Asked whether Pfizer had considered acquiring BioNTech, Bourla said he speaks with the German company’s CEO and Chief Medical Officer “almost every day,” and that they would embark on new partnerships, but declined to comment on deal prospects.

Excluding the COVID vaccine, Pfizer’s core drug business showed significant growth, leading it to raise revenue guidance specific to that portfolio by US$200 million for the year. The results were stronger than some rivals who saw sales suffer in the first quarter after a new surge in U.S. virus cases.

Overall, revenue in the quarter was US$14.58 billion, stronger than the US$13.62 billion that analysts had expected on average, according to data compiled by Bloomberg. First-quarter adjusted earnings per share were 93 cents, up 47 per cent from 63 cents a year ago.

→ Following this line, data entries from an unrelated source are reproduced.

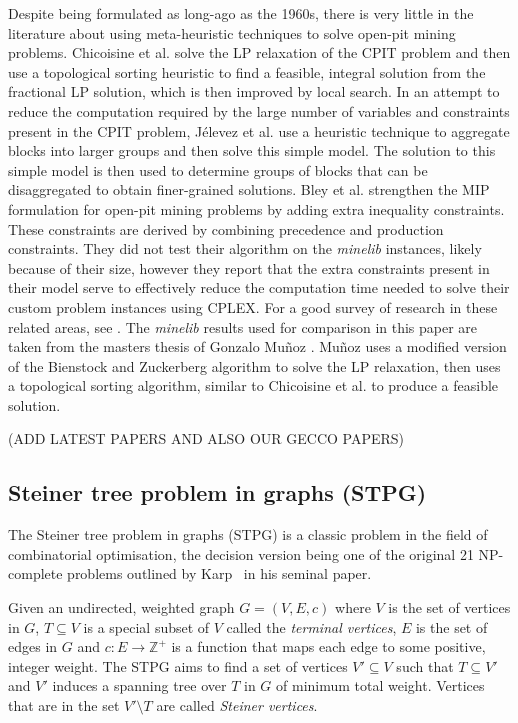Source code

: \documentclass[journal]{IEEEtran}
\begin{document}

Despite being formulated as long-ago as the 1960s, there is very little in the literature about using meta-heuristic techniques to solve open-pit mining problems. Chicoisine et al. \cite{cpit} solve the LP relaxation of the CPIT problem and then use a topological sorting heuristic to find a feasible, integral solution from the fractional LP solution, which is then improved by local search.
%
In an attempt to reduce the computation required by the large number of variables and constraints present in the CPIT problem, J\'elevez et al. \cite{aggregate} use a heuristic technique to aggregate blocks into larger groups and then solve this simple model. The solution to this simple model is then used to determine groups of blocks that can be disaggregated to obtain finer-grained solutions.
%
Bley et al. strengthen the MIP formulation for open-pit mining problems by adding extra inequality constraints. These constraints are derived by combining precedence and production constraints. They did not test their algorithm on the \emph{minelib} instances, likely because of their size, however they report that the extra constraints present in their model serve to effectively reduce the computation time needed to solve their custom problem instances using CPLEX. For a good survey of research in these related areas, see \cite{hochbaum,meagher}.
%
The \emph{minelib} results used for comparison in this paper are taken from the masters thesis of Gonzalo Mu\~noz \cite{toposort}. Mu\~noz uses a modified version of the Bienstock and Zuckerberg algorithm \cite{bz} to solve the LP relaxation, then uses a topological sorting algorithm, similar to Chicoisine et al. to produce a feasible solution.

(ADD LATEST PAPERS AND ALSO OUR GECCO PAPERS)


\subsection{Steiner tree problem in graphs (STPG)}

The Steiner tree problem in graphs (STPG) is a classic problem in the field of combinatorial optimisation, the decision version being one of the original 21 NP-complete problems outlined by Karp~\cite{np:karp} in his seminal paper.

Given an undirected, weighted graph $G = (V,E,c)$ where $V$ is the set of vertices in $G$, $T \subseteq V$ is a special subset of $V$ called the \emph{terminal vertices}, $E$ is the set of edges in $G$ and $c : E \to \mathbb{Z^+}$ is a function that maps each edge to some positive, integer weight. The STPG aims to find a set of vertices $V' \subseteq V$ such that $T \subseteq V'$ and $V'$ induces a spanning tree over $T$ in $G$ of minimum total weight. Vertices that are in the set $V' \setminus T$ are called \emph{Steiner vertices}.
\end{document}
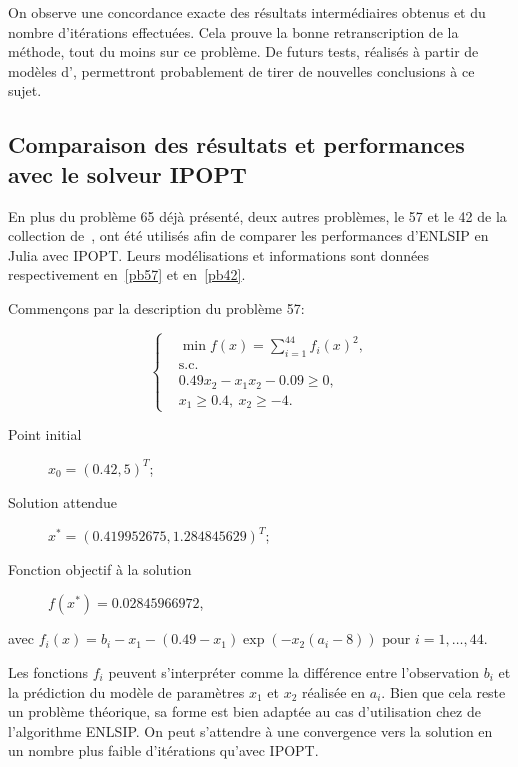 On observe une concordance exacte des résultats intermédiaires obtenus et du nombre d'itérations effectuées. Cela prouve la bonne retranscription de 
la méthode, tout du moins sur ce problème. De futurs tests, réalisés à partir de modèles d'\HQ, permettront probablement de tirer de nouvelles conclusions à ce sujet.


\subsection{Comparaison des résultats et performances avec le solveur IPOPT}\label{compa_ipopt}

En plus du problème 65 déjà présenté, deux autres problèmes, le 57 et le 42 de la collection de~\citet{hockschi}, ont été utilisés afin de comparer les performances d'ENLSIP en Julia avec IPOPT.
Leurs modélisations et informations sont données respectivement en~\eqref{pb57} et en~\eqref{pb42}.

Commençons par la description du problème 57:

\begin{equation}\label{pb57}
 \left\{  
\begin{aligned} 
&\min f(x)= \sum\limits_{i=1}^{44} f_i(x)^2,\\ 
&\text{s.c.}\\
&0.49x_2-x_1x_2-0.09 \geq 0,\\
&x_1\geq 0.4,\  x_2 \geq -4.
\end{aligned} \right. 
\end{equation}

\begin{description}
    \item[Point initial] $x_0 = (0.42,5)^T$;
    \item[Solution attendue] $x^* = (0.419952675,1.284845629)^T$;
    \item[Fonction objectif à la solution] $f(x^*) =0.02845966972$,
\end{description}

avec $f_i(x) = b_i - x_1 - (0.49-x_1)\exp(-x_2(a_i-8)) \text{ pour }i=1,\ldots,44$. 

Les fonctions $f_i$ peuvent s'interpréter comme la différence entre l'observation $b_i$ et la prédiction du modèle de paramètres $x_1$ et $x_2$ réalisée en $a_i$.
Bien que cela reste un problème théorique, sa forme est bien adaptée au cas d'utilisation chez \HQ de l'algorithme ENLSIP. On peut s'attendre à une convergence vers la solution en un nombre plus faible 
d'itérations qu'avec IPOPT.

Blood thinner Eliquis sales grew 25 per cent year-over-year to US$1.65 billion, topping Wall Street estimates. Breast cancer drug Ibrance and its Prevnar vaccine franchise, however, underperformed analysts’ expectations.

“It was a difficult quarter in general for the industry,” Bourla said in the interview. “Our ability to have such a phenomenal performance in the other business makes me even more proud.”